• _Task description_
Omitting the images, transcribe the records below exactly as they stand.

Extracted data entries:
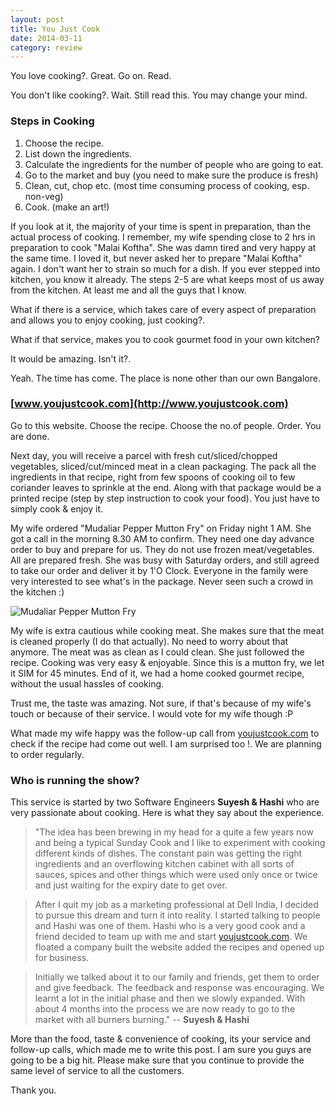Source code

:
 ```yaml
---
layout: post
title: You Just Cook
date: 2014-03-11
category: review
---
```


You love cooking?. Great. Go on. Read. 

You don't like cooking?. Wait. Still read this. You may change your mind.

### Steps in Cooking

1. Choose the recipe.
2. List down the ingredients. 
3. Calculate the ingredients for the number of people who are going to eat.
4. Go to the market and buy (you need to make sure the produce is fresh)
5. Clean, cut, chop etc. (most time consuming process of cooking, esp. non-veg)
6. Cook. (make an art!)

If you look at it, the majority of your time is spent in preparation, than the actual process of cooking. I remember, my wife spending close to 2 hrs in preparation to cook "Malai Koftha". She was damn tired and very happy at the same time. I loved it, but never asked her to prepare "Malai Koftha" again. I don't want her to strain so much for a dish. If you ever stepped into kitchen, you know it already. The steps 2-5 are what keeps most of us away from the kitchen. At least me and all the guys that I know.  

What if there is a service, which takes care of every aspect of preparation and allows you to enjoy cooking, just cooking?.  

What if that service, makes you to cook gourmet food in your own kitchen?  

It would be amazing. Isn't it?.  

Yeah. The time has come. The place is none other than our own Bangalore.  

### [www.youjustcook.com](http://www.youjustcook.com)  

Go to this website. Choose the recipe. Choose the no.of people. Order. You are done.

Next day, you will receive a parcel with fresh cut/sliced/chopped vegetables, sliced/cut/minced meat in a clean packaging. The pack all the ingredients in that recipe, right from few spoons of cooking oil to few coriander leaves to sprinkle at the end. Along with that package would be a printed recipe (step by step instruction to cook your food). You just have to simply cook & enjoy it.  

My wife ordered "Mudaliar Pepper Mutton Fry" on Friday night 1 AM. She got a call in the morning 8.30 AM to confirm. They need one day advance order to buy and prepare for us. They do not use frozen meat/vegetables. All are prepared fresh. She was busy with Saturday orders, and still agreed to take our order and deliver it by 1'O Clock. Everyone in the family were very interested to see what's in the package. Never seen such a crowd in the kitchen :)

![Mudaliar Pepper Mutton Fry]({{site.img-path}}/mudaliar-pepper-mutton-fry-ingredients.jpg)  

My wife is extra cautious while cooking meat. She makes sure that the meat is cleaned properly (I do that actually). No need to worry about that anymore. The meat was as clean as I could clean. She just followed the recipe. Cooking was very easy & enjoyable. Since this is a mutton fry, we let it SIM for 45 minutes. End of it, we had a home cooked gourmet recipe, without the usual hassles of cooking. 

Trust me, the taste was amazing. Not sure, if that's because of my wife's touch or because of their service. I would vote for my wife though :P

What made my wife happy was the follow-up call from [youjustcook.com](http://www.youjustcook.com) to check if the recipe had come out well. I am surprised too !. We are planning to order regularly.

### Who is running the show?

This service is started by two Software Engineers **Suyesh & Hashi** who are very passionate about cooking. Here is what they say about the experience.  

> "The idea has been brewing in my head for a quite a few years now and being a typical Sunday Cook and I like to experiment with cooking different kinds of dishes. The constant pain was getting the right ingredients and an overflowing kitchen cabinet with all sorts of sauces, spices and other things which were used only once or twice and just waiting for the expiry date to get over.  

> After I quit my job as a marketing professional at Dell India, I decided to pursue this dream and turn it into reality. I started talking to people and Hashi was one of them. Hashi who is a very good cook and a friend decided to team up with me and start [youjustcook.com](http://www.youjustcook.com). We floated a company built the website added the recipes and opened up for business.  

> Initially we talked about it to our family and friends, get them to order and give feedback. The feedback and response was encouraging. We learnt a lot in the initial phase  and then we slowly expanded. With about 4 months into the process we are now ready to go to the market with all burners burning."   -- **Suyesh & Hashi**  

More than the food, taste & convenience of cooking, its your service and follow-up calls, which made me to write this post. I am sure you guys are going to be a big hit. Please make sure that you continue to provide the same level of service to all the customers.  

Thank you.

• _Task response_
Source code

:
 ```yaml
---
layout: post
title: You Just Cook
date: 2014-03-11
category: review
---
```


You love cooking?. Great. Go on. Read. 

You don't like cooking?. Wait. Still read this. You may change your mind.

### Steps in Cooking

1. Choose the recipe.
2. List down the ingredients. 
3. Calculate the ingredients for the number of people who are going to eat.
4. Go to the market and buy (you need to make sure the produce is fresh)
5. Clean, cut, chop etc. (most time consuming process of cooking, esp. non-veg)
6. Cook. (make an art!)

If you look at it, the majority of your time is spent in preparation, than the actual process of cooking. I remember, my wife spending close to 2 hrs in preparation to cook "Malai Koftha". She was damn tired and very happy at the same time. I loved it, but never asked her to prepare "Malai Koftha" again. I don't want her to strain so much for a dish. If you ever stepped into kitchen, you know it already. The steps 2-5 are what keeps most of us away from the kitchen. At least me and all the guys that I know.  

What if there is a service, which takes care of every aspect of preparation and allows you to enjoy cooking, just cooking?.  

What if that service, makes you to cook gourmet food in your own kitchen?  

It would be amazing. Isn't it?.  

Yeah. The time has come. The place is none other than our own Bangalore.  

### [www.youjustcook.com](http://www.youjustcook.com)  

Go to this website. Choose the recipe. Choose the no.of people. Order. You are done.

Next day, you will receive a parcel with fresh cut/sliced/chopped vegetables, sliced/cut/minced meat in a clean packaging. The pack all the ingredients in that recipe, right from few spoons of cooking oil to few coriander leaves to sprinkle at the end. Along with that package would be a printed recipe (step by step instruction to cook your food). You just have to simply cook & enjoy it.  

My wife ordered "Mudaliar Pepper Mutton Fry" on Friday night 1 AM. She got a call in the morning 8.30 AM to confirm. They need one day advance order to buy and prepare for us. They do not use frozen meat/vegetables. All are prepared fresh. She was busy with Saturday orders, and still agreed to take our order and deliver it by 1'O Clock. Everyone in the family were very interested to see what's in the package. Never seen such a crowd in the kitchen :)

![Mudaliar Pepper Mutton Fry]({{site.img-path}}/mudaliar-pepper-mutton-fry-ingredients.jpg)  

My wife is extra cautious while cooking meat. She makes sure that the meat is cleaned properly (I do that actually). No need to worry about that anymore. The meat was as clean as I could clean. She just followed the recipe. Cooking was very easy & enjoyable. Since this is a mutton fry, we let it SIM for 45 minutes. End of it, we had a home cooked gourmet recipe, without the usual hassles of cooking. 

Trust me, the taste was amazing. Not sure, if that's because of my wife's touch or because of their service. I would vote for my wife though :P

What made my wife happy was the follow-up call from [youjustcook.com](http://www.youjustcook.com) to check if the recipe had come out well. I am surprised too !. We are planning to order regularly.

### Who is running the show?

This service is started by two Software Engineers **Suyesh & Hashi** who are very passionate about cooking. Here is what they say about the experience.  

> "The idea has been brewing in my head for a quite a few years now and being a typical Sunday Cook and I like to experiment with cooking different kinds of dishes. The constant pain was getting the right ingredients and an overflowing kitchen cabinet with all sorts of sauces, spices and other things which were used only once or twice and just waiting for the expiry date to get over.  

> After I quit my job as a marketing professional at Dell India, I decided to pursue this dream and turn it into reality. I started talking to people and Hashi was one of them. Hashi who is a very good cook and a friend decided to team up with me and start [youjustcook.com](http://www.youjustcook.com). We floated a company built the website added the recipes and opened up for business.  

> Initially we talked about it to our family and friends, get them to order and give feedback. The feedback and response was encouraging. We learnt a lot in the initial phase  and then we slowly expanded. With about 4 months into the process we are now ready to go to the market with all burners burning."   -- **Suyesh & Hashi**  

More than the food, taste & convenience of cooking, its your service and follow-up calls, which made me to write this post. I am sure you guys are going to be a big hit. Please make sure that you continue to provide the same level of service to all the customers.  

Thank you.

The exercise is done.